Would you go through the records below and copy each line with the string "published"?

##### Record set #####

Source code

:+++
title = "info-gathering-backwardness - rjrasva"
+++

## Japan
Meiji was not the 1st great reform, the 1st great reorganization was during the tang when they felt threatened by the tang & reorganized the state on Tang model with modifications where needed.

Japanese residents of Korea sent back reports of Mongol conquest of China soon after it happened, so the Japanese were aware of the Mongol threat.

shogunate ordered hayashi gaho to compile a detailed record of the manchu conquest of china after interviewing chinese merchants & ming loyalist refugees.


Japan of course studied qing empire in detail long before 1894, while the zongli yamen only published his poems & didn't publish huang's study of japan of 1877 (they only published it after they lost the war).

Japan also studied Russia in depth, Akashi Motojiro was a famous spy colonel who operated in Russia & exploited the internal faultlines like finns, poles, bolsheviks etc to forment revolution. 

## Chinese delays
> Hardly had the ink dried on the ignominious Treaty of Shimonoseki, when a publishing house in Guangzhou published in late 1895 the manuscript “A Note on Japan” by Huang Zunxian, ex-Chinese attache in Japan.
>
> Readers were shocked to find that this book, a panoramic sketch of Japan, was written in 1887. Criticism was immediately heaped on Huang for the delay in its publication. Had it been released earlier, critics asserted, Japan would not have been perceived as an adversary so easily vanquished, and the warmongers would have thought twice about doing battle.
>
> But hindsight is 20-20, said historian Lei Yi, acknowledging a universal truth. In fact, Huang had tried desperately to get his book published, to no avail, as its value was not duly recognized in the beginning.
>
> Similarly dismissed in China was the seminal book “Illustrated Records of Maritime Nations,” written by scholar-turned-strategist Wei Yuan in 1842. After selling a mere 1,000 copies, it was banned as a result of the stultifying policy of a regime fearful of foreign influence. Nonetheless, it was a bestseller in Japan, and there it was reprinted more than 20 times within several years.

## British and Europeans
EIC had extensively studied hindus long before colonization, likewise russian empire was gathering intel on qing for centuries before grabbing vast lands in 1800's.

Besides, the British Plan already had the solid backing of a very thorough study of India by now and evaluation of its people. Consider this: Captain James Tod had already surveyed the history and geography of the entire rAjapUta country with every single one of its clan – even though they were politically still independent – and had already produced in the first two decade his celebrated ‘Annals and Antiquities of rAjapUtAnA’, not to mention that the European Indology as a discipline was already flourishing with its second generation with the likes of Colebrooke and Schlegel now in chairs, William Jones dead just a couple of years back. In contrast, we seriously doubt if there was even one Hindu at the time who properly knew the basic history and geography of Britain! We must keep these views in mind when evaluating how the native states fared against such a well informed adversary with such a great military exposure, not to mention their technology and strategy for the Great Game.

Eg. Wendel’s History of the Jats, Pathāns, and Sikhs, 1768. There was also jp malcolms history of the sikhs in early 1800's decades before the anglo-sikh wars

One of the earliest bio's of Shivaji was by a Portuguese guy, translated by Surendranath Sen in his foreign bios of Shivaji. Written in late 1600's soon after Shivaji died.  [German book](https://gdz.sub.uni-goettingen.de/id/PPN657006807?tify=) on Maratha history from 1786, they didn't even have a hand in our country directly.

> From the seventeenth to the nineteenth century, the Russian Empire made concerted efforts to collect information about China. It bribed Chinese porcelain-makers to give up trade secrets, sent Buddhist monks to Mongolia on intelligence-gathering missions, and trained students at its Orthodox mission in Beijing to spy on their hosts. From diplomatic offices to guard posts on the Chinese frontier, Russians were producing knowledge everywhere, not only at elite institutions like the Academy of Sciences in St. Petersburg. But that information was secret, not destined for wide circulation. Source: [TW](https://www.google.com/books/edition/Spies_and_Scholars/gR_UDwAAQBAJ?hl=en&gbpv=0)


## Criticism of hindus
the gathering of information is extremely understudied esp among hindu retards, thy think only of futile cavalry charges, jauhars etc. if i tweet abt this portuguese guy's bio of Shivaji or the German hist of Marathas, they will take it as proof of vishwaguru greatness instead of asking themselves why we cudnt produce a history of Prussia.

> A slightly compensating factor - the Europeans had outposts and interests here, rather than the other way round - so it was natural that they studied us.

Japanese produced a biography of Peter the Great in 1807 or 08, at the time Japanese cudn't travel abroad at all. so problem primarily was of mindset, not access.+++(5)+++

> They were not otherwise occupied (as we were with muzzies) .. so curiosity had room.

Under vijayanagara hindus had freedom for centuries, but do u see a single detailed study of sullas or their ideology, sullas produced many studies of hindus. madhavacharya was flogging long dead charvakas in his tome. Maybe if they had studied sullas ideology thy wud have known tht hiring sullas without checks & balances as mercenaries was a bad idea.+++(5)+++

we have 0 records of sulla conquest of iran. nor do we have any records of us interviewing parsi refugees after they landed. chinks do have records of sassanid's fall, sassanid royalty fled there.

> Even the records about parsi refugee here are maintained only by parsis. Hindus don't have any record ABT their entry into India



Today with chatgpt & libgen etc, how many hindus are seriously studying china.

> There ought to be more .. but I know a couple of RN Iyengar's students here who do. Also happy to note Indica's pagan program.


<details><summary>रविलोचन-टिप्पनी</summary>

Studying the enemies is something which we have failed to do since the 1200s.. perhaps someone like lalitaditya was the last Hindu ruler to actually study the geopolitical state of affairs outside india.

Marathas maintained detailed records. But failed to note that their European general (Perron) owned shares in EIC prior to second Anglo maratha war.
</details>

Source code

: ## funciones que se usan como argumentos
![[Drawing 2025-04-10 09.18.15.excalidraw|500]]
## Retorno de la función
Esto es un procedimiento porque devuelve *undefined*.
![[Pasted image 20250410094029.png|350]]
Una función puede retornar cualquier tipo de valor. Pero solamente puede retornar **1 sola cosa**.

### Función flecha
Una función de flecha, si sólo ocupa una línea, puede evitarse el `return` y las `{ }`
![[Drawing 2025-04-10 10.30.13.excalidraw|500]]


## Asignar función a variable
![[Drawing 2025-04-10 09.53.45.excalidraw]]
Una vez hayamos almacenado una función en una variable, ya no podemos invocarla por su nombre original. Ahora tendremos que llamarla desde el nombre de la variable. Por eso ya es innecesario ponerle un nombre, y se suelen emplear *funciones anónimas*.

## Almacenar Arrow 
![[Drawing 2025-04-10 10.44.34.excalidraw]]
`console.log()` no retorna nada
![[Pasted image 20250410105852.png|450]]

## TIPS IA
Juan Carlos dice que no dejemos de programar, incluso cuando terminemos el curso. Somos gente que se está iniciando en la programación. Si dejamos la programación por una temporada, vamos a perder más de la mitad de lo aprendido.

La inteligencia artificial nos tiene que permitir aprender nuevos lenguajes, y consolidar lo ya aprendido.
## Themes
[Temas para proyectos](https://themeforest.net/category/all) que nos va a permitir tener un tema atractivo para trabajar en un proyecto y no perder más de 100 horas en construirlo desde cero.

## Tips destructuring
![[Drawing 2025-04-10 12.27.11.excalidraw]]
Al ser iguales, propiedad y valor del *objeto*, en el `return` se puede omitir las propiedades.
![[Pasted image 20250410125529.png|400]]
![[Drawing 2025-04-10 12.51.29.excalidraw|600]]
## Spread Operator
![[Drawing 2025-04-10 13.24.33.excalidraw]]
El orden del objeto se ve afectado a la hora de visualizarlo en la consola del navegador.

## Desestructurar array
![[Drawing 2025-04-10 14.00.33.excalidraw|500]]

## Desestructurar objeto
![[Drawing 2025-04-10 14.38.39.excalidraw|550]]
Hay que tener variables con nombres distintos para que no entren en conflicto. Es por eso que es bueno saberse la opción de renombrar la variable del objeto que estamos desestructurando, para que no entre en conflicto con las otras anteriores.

#####
##### Record set #####

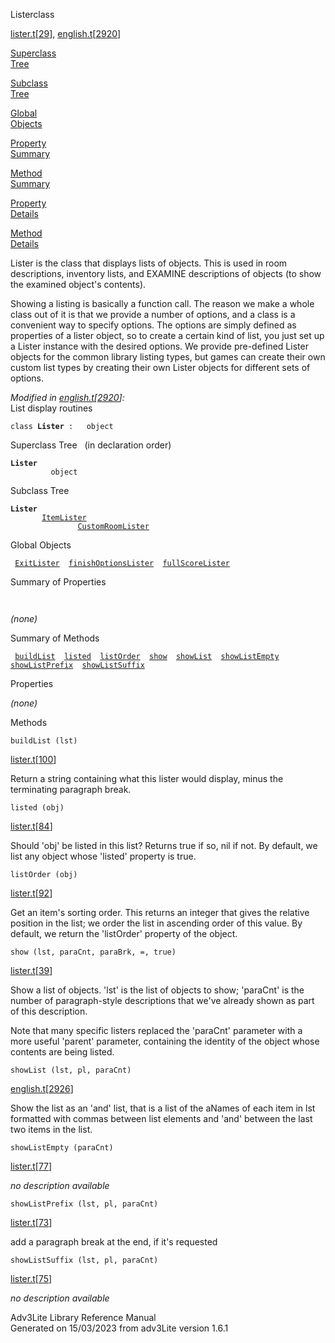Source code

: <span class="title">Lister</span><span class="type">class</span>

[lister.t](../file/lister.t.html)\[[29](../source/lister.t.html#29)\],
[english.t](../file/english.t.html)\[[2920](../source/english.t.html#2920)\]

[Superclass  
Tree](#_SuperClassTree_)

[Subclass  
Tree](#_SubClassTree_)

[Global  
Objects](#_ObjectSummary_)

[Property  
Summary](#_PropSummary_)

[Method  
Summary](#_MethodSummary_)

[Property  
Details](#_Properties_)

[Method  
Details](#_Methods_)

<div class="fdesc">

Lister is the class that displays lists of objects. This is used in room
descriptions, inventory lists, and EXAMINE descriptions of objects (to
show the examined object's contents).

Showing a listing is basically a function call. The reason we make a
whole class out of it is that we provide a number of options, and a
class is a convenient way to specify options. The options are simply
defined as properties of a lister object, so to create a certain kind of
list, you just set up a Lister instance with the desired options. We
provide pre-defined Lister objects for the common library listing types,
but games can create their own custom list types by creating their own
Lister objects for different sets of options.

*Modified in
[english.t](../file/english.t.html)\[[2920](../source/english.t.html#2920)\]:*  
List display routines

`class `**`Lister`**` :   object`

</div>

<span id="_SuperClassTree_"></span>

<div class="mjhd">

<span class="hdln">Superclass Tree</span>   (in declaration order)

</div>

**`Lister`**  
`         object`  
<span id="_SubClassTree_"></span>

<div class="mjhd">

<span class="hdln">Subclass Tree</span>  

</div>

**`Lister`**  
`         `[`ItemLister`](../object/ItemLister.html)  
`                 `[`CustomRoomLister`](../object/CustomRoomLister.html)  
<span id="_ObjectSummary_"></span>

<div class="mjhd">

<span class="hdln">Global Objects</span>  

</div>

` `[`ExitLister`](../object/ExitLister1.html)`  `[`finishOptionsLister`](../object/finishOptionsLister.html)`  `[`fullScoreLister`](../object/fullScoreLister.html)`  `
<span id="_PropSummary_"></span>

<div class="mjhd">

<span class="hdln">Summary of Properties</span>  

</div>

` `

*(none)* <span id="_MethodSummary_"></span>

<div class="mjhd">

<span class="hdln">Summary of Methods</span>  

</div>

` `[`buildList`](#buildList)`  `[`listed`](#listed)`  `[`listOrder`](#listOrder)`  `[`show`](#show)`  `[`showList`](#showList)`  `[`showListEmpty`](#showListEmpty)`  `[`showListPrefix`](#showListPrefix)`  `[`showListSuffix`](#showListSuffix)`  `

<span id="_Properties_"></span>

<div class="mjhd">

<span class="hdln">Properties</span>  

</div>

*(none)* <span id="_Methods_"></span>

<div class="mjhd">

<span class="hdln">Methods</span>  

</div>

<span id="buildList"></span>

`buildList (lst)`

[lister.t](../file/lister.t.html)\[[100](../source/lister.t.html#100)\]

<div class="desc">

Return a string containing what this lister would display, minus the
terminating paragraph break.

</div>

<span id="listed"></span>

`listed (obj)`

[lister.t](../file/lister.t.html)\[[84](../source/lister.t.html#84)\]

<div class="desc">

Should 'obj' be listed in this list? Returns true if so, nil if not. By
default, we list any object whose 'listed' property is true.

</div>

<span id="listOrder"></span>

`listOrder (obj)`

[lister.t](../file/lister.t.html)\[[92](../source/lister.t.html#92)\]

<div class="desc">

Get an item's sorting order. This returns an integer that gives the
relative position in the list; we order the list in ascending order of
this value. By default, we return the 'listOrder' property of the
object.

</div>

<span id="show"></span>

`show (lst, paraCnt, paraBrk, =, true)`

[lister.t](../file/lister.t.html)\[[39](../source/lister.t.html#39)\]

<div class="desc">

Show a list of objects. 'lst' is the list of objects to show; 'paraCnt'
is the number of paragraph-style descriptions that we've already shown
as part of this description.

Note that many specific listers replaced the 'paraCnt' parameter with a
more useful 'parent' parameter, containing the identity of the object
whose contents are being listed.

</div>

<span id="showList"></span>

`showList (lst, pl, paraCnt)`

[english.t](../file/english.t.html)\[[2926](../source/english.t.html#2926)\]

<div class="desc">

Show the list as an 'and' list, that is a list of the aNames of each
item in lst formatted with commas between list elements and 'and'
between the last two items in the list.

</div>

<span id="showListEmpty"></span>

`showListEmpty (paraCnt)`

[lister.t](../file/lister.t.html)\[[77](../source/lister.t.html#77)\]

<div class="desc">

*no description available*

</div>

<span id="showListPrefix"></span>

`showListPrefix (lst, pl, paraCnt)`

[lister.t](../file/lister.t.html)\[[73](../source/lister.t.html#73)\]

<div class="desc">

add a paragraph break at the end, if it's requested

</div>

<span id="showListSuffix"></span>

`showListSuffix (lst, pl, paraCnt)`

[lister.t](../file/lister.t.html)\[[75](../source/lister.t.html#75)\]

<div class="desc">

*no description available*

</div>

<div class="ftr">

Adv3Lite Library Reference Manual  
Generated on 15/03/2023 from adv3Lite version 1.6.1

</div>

#####

### Your response:
Japan of course studied qing empire in detail long before 1894, while the zongli yamen only published his poems & didn't publish huang's study of japan of 1877 (they only published it after they lost the war).
> Hardly had the ink dried on the ignominious Treaty of Shimonoseki, when a publishing house in Guangzhou published in late 1895 the manuscript “A Note on Japan” by Huang Zunxian, ex-Chinese attache in Japan.
> But hindsight is 20-20, said historian Lei Yi, acknowledging a universal truth. In fact, Huang had tried desperately to get his book published, to no avail, as its value was not duly recognized in the beginning.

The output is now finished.